* _Task instructions_
Only the images get left out; everything else in the records is to be transcribed exactly.

[[ Source data open ]]

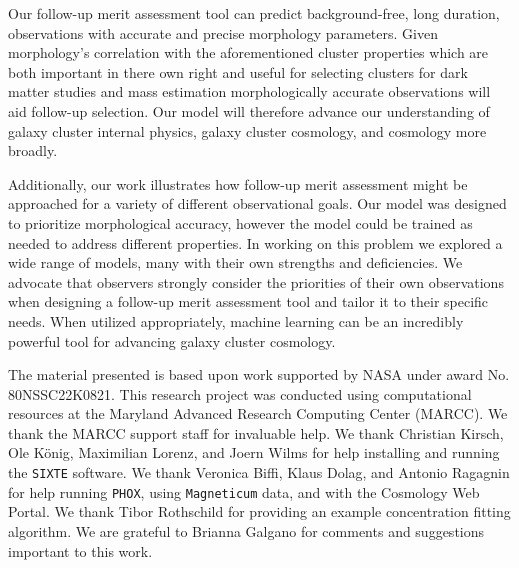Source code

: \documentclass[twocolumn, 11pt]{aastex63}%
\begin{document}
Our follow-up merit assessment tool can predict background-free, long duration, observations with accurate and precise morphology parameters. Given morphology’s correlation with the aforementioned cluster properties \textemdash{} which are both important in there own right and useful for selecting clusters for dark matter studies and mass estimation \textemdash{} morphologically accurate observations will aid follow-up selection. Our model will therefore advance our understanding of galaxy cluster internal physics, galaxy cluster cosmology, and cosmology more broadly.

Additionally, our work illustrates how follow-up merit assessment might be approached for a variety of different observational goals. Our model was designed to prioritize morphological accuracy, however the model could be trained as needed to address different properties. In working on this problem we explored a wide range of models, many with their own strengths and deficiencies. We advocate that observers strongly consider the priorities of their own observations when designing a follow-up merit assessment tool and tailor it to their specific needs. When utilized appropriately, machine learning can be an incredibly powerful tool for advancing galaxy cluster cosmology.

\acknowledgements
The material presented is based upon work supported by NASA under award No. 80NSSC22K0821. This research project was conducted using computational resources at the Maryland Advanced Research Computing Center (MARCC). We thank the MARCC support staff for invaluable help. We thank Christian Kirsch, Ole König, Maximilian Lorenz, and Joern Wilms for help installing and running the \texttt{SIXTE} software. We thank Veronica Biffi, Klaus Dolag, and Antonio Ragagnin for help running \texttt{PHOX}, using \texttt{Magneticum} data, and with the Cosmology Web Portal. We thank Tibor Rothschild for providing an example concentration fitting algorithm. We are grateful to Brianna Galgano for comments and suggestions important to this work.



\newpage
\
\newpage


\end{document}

[[ Source data closed ]]

* _Result below_
Source code

: \documentclass[twocolumn, 11pt]{aastex63}%
\begin{document}
Our follow-up merit assessment tool can predict background-free, long duration, observations with accurate and precise morphology parameters. Given morphology’s correlation with the aforementioned cluster properties \textemdash{} which are both important in there own right and useful for selecting clusters for dark matter studies and mass estimation \textemdash{} morphologically accurate observations will aid follow-up selection. Our model will therefore advance our understanding of galaxy cluster internal physics, galaxy cluster cosmology, and cosmology more broadly.

Additionally, our work illustrates how follow-up merit assessment might be approached for a variety of different observational goals. Our model was designed to prioritize morphological accuracy, however the model could be trained as needed to address different properties. In working on this problem we explored a wide range of models, many with their own strengths and deficiencies. We advocate that observers strongly consider the priorities of their own observations when designing a follow-up merit assessment tool and tailor it to their specific needs. When utilized appropriately, machine learning can be an incredibly powerful tool for advancing galaxy cluster cosmology.

\acknowledgements
The material presented is based upon work supported by NASA under award No. 80NSSC22K0821. This research project was conducted using computational resources at the Maryland Advanced Research Computing Center (MARCC). We thank the MARCC support staff for invaluable help. We thank Christian Kirsch, Ole König, Maximilian Lorenz, and Joern Wilms for help installing and running the \texttt{SIXTE} software. We thank Veronica Biffi, Klaus Dolag, and Antonio Ragagnin for help running \texttt{PHOX}, using \texttt{Magneticum} data, and with the Cosmology Web Portal. We thank Tibor Rothschild for providing an example concentration fitting algorithm. We are grateful to Brianna Galgano for comments and suggestions important to this work.



\newpage
\
\newpage


\end{document}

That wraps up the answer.